Grace hesitated. Now she grasped her sister’s vision of a fur wrap but wasn’t sure she wanted to donate a piece of her own hair.

“Why not yours?” she asked. They had the same dirty-blonde hair, shoulder length and untidy.

“Yours is prettier.”

Untrue but flattering. With a sigh, Grace separated a tail of hair from the back of her head and pulled it forward (at least no one would notice the missing piece if they only looked at her from the front). She was about to cut it when Hope issued another command.

“Longer. It has to go around her shoulders.”

“We could find some yarn.”

“Mink is the softest fur, no itchy yarn.”

“Fine,” she grumped. Grace inched the scissors closer to her scalp and cut off a hunk of her hair. She glued it to her sister’s paper doll, securing it at the front with the best of their diamonds.

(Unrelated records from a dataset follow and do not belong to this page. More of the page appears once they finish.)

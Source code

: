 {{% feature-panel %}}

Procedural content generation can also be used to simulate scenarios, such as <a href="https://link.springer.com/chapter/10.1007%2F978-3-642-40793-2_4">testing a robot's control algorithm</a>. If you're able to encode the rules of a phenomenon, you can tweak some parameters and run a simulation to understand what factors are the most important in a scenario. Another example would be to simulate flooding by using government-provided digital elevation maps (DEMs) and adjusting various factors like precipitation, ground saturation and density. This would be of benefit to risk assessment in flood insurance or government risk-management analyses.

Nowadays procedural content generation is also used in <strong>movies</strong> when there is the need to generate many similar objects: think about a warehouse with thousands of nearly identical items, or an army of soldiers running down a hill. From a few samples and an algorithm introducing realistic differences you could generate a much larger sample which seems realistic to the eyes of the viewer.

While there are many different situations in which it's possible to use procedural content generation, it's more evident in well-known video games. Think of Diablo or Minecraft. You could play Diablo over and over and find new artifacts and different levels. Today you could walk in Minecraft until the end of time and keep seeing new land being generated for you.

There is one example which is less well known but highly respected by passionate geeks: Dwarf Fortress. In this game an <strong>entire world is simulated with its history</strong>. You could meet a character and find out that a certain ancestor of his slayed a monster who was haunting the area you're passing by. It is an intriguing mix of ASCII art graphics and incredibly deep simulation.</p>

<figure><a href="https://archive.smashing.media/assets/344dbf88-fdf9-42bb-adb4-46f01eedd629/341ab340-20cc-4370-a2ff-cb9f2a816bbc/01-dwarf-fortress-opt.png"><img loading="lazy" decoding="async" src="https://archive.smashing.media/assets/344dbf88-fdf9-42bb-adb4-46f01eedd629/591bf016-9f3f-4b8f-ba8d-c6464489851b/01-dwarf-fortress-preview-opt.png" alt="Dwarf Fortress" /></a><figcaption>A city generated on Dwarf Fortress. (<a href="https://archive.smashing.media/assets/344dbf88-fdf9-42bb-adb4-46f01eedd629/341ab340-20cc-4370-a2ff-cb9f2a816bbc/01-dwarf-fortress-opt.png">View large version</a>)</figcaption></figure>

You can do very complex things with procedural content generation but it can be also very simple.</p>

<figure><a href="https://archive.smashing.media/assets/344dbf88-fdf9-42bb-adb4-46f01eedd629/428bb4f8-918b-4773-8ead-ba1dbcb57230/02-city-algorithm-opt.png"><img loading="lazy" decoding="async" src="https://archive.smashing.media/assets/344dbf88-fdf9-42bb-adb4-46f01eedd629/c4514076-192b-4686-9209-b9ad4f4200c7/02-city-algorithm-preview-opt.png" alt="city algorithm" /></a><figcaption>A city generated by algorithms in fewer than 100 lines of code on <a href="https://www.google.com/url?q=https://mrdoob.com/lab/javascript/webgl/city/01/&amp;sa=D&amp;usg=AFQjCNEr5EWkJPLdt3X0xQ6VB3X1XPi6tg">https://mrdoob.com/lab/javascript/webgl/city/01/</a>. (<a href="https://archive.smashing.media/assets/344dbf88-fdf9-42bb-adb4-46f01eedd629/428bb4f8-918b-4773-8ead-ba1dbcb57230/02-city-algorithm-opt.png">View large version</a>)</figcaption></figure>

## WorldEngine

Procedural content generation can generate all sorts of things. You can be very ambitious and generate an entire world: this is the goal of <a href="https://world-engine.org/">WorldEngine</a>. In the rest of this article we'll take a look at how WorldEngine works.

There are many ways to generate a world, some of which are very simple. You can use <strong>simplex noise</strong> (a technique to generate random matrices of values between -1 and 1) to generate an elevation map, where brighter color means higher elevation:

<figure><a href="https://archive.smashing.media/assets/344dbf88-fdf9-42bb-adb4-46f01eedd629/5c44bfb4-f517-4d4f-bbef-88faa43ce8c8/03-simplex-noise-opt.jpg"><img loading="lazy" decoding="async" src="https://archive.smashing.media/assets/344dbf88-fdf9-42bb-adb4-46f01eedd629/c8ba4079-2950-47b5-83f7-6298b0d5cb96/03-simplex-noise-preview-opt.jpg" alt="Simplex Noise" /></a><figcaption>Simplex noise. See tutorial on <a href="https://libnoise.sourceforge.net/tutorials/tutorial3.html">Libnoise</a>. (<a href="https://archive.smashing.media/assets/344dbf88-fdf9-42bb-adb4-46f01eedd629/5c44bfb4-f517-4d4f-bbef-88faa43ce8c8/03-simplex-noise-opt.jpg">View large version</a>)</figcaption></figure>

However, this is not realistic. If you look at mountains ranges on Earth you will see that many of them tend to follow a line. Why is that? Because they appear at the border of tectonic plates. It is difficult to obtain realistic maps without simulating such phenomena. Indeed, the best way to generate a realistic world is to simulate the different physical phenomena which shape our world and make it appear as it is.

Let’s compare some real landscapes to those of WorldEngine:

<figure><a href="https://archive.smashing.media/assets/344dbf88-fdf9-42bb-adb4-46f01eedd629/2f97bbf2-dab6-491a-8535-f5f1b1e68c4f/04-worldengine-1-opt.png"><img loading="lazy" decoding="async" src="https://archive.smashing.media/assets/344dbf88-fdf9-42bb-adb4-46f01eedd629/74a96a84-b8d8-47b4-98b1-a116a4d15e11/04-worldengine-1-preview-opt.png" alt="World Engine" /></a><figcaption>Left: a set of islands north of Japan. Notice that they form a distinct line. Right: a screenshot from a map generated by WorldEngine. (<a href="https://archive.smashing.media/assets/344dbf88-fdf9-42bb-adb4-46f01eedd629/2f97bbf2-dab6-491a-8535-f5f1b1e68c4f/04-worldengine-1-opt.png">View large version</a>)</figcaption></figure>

It was a good look, Grace had to admit. The soft-green dress, the blonde “fur,” the priceless gem. She held it up for Hope’s approval. Hope threw back her head (probably on purpose) and clapped (or tried to) and laughed with madcap pleasure. Her joy was enough to soften Grace’s irritation. Hope was such a perfectionist, and to create something to her standards was its own sort of reward.

Grace assumed that Mona was done and ready. The ball was set to start in twenty minutes and Rona was still in her underwear, so she traced the doll on a clean sheet of paper, ready to start on a new gown.

“Need one more thing,” said Hope.

“What?” Grace rolled her eyes, impatient. “I don’t want Rona to be late to the ball.”

“A purse. The softest calfskin bag.”

“Okay, I’ll make one after Rona’s dress.”

“Make it now, so the skin stops bleeding.”

“What?” Grace, sitting on the floor cross-legged, surrounded by paper scraps and the accoutrement of two-dimensional fashion design, looked up at her sister. Perched in her power chair, Hope often seemed like a queen on a throne, larger than life. Had Grace uncharacteristically misunderstood her?

“Make it now so the skin stops bleeding!”

“What skin?” Grace cringed, grossed out and confused.

“Your earlobe.”

Grace started to feel queasy, like she sometimes did when they were in the car, going up and down too many hills.

“You’re crazy,” she said. Maybe Hope was joking around—she couldn’t modulate her voice well enough to make it clear when she was being sarcastic. Grace fished a piece of lace out of the jar and folded it over. “I can use this, make a pretty—”

“No! Take the scissors. Cut off an earlobe. It will be soft, the perfect clutch. Do it now.”